A fundamental operational difference between VPSEMs and their high-vacuum counterparts is in the signal chain. In a conventional SEM, for example one using an Everhart–Thornley secondary electron detector, the secondary electron signal is emitted, detected, amplified, and then processed to optimize image contrast and brightness. Shot-noise in the beam current is the primary source of noise in the system, as photomultipliers are generally considered low noise devices. In variable-pressure systems, the secondary electron signal is emitted, amplified by the gas cascade, then detected and processed electronically. From the user's perspective, the bias on the anode can be used to control the image contrast, as it directly affects the absolute difference in the current that the detector senses from regions on the sample having different secondary emission coefficients.

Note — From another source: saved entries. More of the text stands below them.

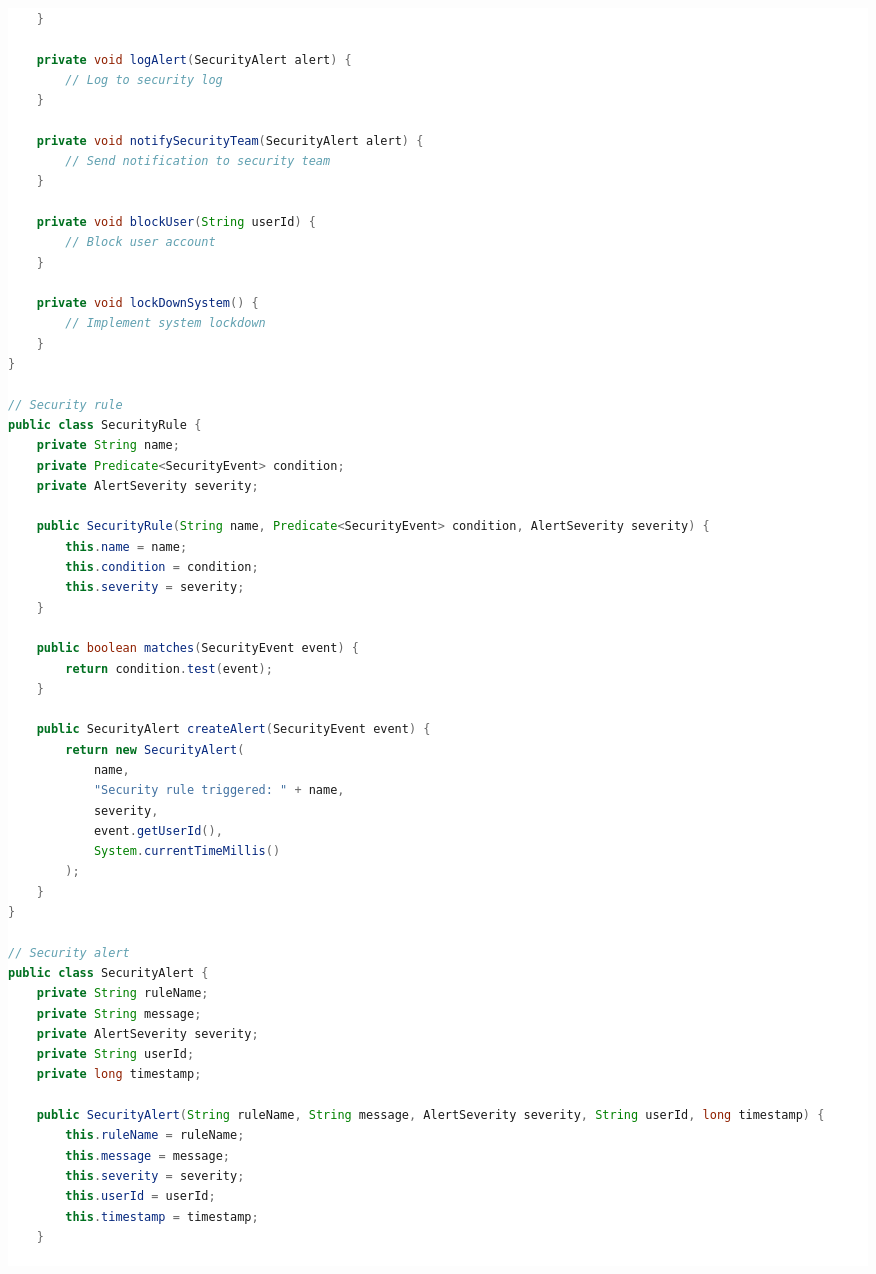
 ```java
    }
    
    private void logAlert(SecurityAlert alert) {
        // Log to security log
    }
    
    private void notifySecurityTeam(SecurityAlert alert) {
        // Send notification to security team
    }
    
    private void blockUser(String userId) {
        // Block user account
    }
    
    private void lockDownSystem() {
        // Implement system lockdown
    }
}

// Security rule
public class SecurityRule {
    private String name;
    private Predicate<SecurityEvent> condition;
    private AlertSeverity severity;
    
    public SecurityRule(String name, Predicate<SecurityEvent> condition, AlertSeverity severity) {
        this.name = name;
        this.condition = condition;
        this.severity = severity;
    }
    
    public boolean matches(SecurityEvent event) {
        return condition.test(event);
    }
    
    public SecurityAlert createAlert(SecurityEvent event) {
        return new SecurityAlert(
            name,
            "Security rule triggered: " + name,
            severity,
            event.getUserId(),
            System.currentTimeMillis()
        );
    }
}

// Security alert
public class SecurityAlert {
    private String ruleName;
    private String message;
    private AlertSeverity severity;
    private String userId;
    private long timestamp;
    
    public SecurityAlert(String ruleName, String message, AlertSeverity severity, String userId, long timestamp) {
        this.ruleName = ruleName;
        this.message = message;
        this.severity = severity;
        this.userId = userId;
        this.timestamp = timestamp;
    }
    
```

Gas cascade amplification is a stochastic process, and so introduces an additional noise component prior to detection. Under typical high gain conditions, on the order of \(E2{-}E3\), the ionization events in the cascade are normally distributed, and so the gain realized by any one emitted secondary electron falls on a normal distribution, with an average of \(\langle g\rangle\), given by (6.6), and a standard deviation given by \(\langle g\rangle^{1/2}\). Increasing the gain by changing the pressure, cascade path, or anode bias will also increase the cascade noise. Increasing the \(Pd\) product may increase or decrease the average gain, and associated noise, depending on the regime where one is operating on the amplification curves in Fig. 6.8. However, increasing \(Pd\) will always increase the fraction of the primary beam current that is redirected into the skirt, thus degrading the signal-to-noise ratio.

Additional Considerations

A final aspect of this detector worth noting is that its coaxial location with respect to the incident beam tends to reduce the shadowing effects that contribute to the topographical appearance of secondary electron images. In an SEM image, the apparent source of illumination is determined by the detector position whereas the electron beam direction provides the nominal point of view. Hence, images made with this style of detector appear flat as compared to images taken with an off-axis detector.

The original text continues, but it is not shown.